What is needed » Each line below must be written out exactly as shown.

[Collected data]
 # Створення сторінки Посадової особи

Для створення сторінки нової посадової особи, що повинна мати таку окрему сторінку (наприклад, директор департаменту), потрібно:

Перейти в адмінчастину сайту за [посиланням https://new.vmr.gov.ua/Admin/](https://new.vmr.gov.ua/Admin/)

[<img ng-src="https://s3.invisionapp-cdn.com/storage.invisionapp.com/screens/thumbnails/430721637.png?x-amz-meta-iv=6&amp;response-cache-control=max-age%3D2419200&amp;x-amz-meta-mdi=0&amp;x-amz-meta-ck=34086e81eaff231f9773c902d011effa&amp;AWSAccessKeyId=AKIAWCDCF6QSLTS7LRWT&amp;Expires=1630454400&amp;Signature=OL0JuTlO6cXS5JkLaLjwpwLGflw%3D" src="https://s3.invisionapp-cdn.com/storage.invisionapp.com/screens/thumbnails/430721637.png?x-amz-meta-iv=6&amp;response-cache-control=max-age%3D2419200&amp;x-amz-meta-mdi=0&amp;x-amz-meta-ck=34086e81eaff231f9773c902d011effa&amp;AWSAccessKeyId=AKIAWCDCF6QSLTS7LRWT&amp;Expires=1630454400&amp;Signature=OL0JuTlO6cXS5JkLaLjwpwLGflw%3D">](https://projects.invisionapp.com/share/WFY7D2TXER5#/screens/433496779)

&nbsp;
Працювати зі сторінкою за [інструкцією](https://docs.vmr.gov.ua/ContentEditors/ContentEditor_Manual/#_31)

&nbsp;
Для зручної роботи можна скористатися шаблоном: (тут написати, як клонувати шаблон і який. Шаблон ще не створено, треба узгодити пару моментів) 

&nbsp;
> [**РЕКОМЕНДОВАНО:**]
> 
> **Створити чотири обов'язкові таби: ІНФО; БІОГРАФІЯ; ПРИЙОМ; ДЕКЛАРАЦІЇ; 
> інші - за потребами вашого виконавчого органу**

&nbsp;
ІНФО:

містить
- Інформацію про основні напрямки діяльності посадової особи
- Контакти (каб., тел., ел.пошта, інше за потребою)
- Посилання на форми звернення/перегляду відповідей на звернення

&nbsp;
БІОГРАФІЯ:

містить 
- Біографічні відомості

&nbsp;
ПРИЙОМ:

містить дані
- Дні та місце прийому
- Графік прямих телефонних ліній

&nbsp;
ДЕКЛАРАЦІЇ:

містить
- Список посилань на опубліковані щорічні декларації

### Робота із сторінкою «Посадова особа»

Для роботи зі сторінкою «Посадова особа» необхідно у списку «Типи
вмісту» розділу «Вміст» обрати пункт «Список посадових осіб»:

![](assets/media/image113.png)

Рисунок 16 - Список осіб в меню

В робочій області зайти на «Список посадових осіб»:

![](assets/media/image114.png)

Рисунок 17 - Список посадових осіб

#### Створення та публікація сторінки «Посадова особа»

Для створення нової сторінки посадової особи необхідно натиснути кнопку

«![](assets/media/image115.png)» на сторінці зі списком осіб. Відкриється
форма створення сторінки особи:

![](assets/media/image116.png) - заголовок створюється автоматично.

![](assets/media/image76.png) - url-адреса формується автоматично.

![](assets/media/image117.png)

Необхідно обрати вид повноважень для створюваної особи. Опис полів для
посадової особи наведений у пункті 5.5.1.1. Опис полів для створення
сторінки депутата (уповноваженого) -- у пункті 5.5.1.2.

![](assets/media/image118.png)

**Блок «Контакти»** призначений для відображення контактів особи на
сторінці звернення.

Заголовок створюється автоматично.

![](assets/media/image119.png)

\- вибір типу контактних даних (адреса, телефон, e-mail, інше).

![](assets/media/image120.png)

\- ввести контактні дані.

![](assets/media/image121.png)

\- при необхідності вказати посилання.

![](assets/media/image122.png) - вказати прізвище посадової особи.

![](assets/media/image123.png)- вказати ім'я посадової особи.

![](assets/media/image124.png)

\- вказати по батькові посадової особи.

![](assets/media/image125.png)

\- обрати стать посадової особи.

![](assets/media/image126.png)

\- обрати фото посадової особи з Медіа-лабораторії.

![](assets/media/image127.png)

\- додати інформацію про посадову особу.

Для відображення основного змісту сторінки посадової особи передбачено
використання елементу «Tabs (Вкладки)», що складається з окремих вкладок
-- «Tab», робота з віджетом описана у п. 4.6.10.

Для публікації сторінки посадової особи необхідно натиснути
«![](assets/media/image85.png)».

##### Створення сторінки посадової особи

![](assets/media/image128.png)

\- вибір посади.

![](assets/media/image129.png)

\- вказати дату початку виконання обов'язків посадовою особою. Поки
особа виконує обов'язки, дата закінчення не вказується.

Response to this exercise »
 # Створення сторінки Посадової особи

Для створення сторінки нової посадової особи, що повинна мати таку окрему сторінку (наприклад, директор департаменту), потрібно:

Перейти в адмінчастину сайту за [посиланням https://new.vmr.gov.ua/Admin/](https://new.vmr.gov.ua/Admin/)

[<img ng-src="https://s3.invisionapp-cdn.com/storage.invisionapp.com/screens/thumbnails/430721637.png?x-amz-meta-iv=6&amp;response-cache-control=max-age%3D2419200&amp;x-amz-meta-mdi=0&amp;x-amz-meta-ck=34086e81eaff231f9773c902d011effa&amp;AWSAccessKeyId=AKIAWCDCF6QSLTS7LRWT&amp;Expires=1630454400&amp;Signature=OL0JuTlO6cXS5JkLaLjwpwLGflw%3D" src="https://s3.invisionapp-cdn.com/storage.invisionapp.com/screens/thumbnails/430721637.png?x-amz-meta-iv=6&amp;response-cache-control=max-age%3D2419200&amp;x-amz-meta-mdi=0&amp;x-amz-meta-ck=34086e81eaff231f9773c902d011effa&amp;AWSAccessKeyId=AKIAWCDCF6QSLTS7LRWT&amp;Expires=1630454400&amp;Signature=OL0JuTlO6cXS5JkLaLjwpwLGflw%3D">](https://projects.invisionapp.com/share/WFY7D2TXER5#/screens/433496779)

&nbsp;
Працювати зі сторінкою за [інструкцією](https://docs.vmr.gov.ua/ContentEditors/ContentEditor_Manual/#_31)

&nbsp;
Для зручної роботи можна скористатися шаблоном: (тут написати, як клонувати шаблон і який. Шаблон ще не створено, треба узгодити пару моментів) 

&nbsp;
> [**РЕКОМЕНДОВАНО:**]
> 
> **Створити чотири обов'язкові таби: ІНФО; БІОГРАФІЯ; ПРИЙОМ; ДЕКЛАРАЦІЇ; 
> інші - за потребами вашого виконавчого органу**

&nbsp;
ІНФО:

містить
- Інформацію про основні напрямки діяльності посадової особи
- Контакти (каб., тел., ел.пошта, інше за потребою)
- Посилання на форми звернення/перегляду відповідей на звернення

&nbsp;
БІОГРАФІЯ:

містить 
- Біографічні відомості

&nbsp;
ПРИЙОМ:

містить дані
- Дні та місце прийому
- Графік прямих телефонних ліній

&nbsp;
ДЕКЛАРАЦІЇ:

містить
- Список посилань на опубліковані щорічні декларації

### Робота із сторінкою «Посадова особа»

Для роботи зі сторінкою «Посадова особа» необхідно у списку «Типи
вмісту» розділу «Вміст» обрати пункт «Список посадових осіб»:

![](assets/media/image113.png)

Рисунок 16 - Список осіб в меню

В робочій області зайти на «Список посадових осіб»:

![](assets/media/image114.png)

Рисунок 17 - Список посадових осіб

#### Створення та публікація сторінки «Посадова особа»

Для створення нової сторінки посадової особи необхідно натиснути кнопку

«![](assets/media/image115.png)» на сторінці зі списком осіб. Відкриється
форма створення сторінки особи:

![](assets/media/image116.png) - заголовок створюється автоматично.

![](assets/media/image76.png) - url-адреса формується автоматично.

![](assets/media/image117.png)

Необхідно обрати вид повноважень для створюваної особи. Опис полів для
посадової особи наведений у пункті 5.5.1.1. Опис полів для створення
сторінки депутата (уповноваженого) -- у пункті 5.5.1.2.

![](assets/media/image118.png)

**Блок «Контакти»** призначений для відображення контактів особи на
сторінці звернення.

Заголовок створюється автоматично.

![](assets/media/image119.png)

\- вибір типу контактних даних (адреса, телефон, e-mail, інше).

![](assets/media/image120.png)

\- ввести контактні дані.

![](assets/media/image121.png)

\- при необхідності вказати посилання.

![](assets/media/image122.png) - вказати прізвище посадової особи.

![](assets/media/image123.png)- вказати ім'я посадової особи.

![](assets/media/image124.png)

\- вказати по батькові посадової особи.

![](assets/media/image125.png)

\- обрати стать посадової особи.

![](assets/media/image126.png)

\- обрати фото посадової особи з Медіа-лабораторії.

![](assets/media/image127.png)

\- додати інформацію про посадову особу.

Для відображення основного змісту сторінки посадової особи передбачено
використання елементу «Tabs (Вкладки)», що складається з окремих вкладок
-- «Tab», робота з віджетом описана у п. 4.6.10.

Для публікації сторінки посадової особи необхідно натиснути
«![](assets/media/image85.png)».

##### Створення сторінки посадової особи

![](assets/media/image128.png)

\- вибір посади.

![](assets/media/image129.png)

\- вказати дату початку виконання обов'язків посадовою особою. Поки
особа виконує обов'язки, дата закінчення не вказується.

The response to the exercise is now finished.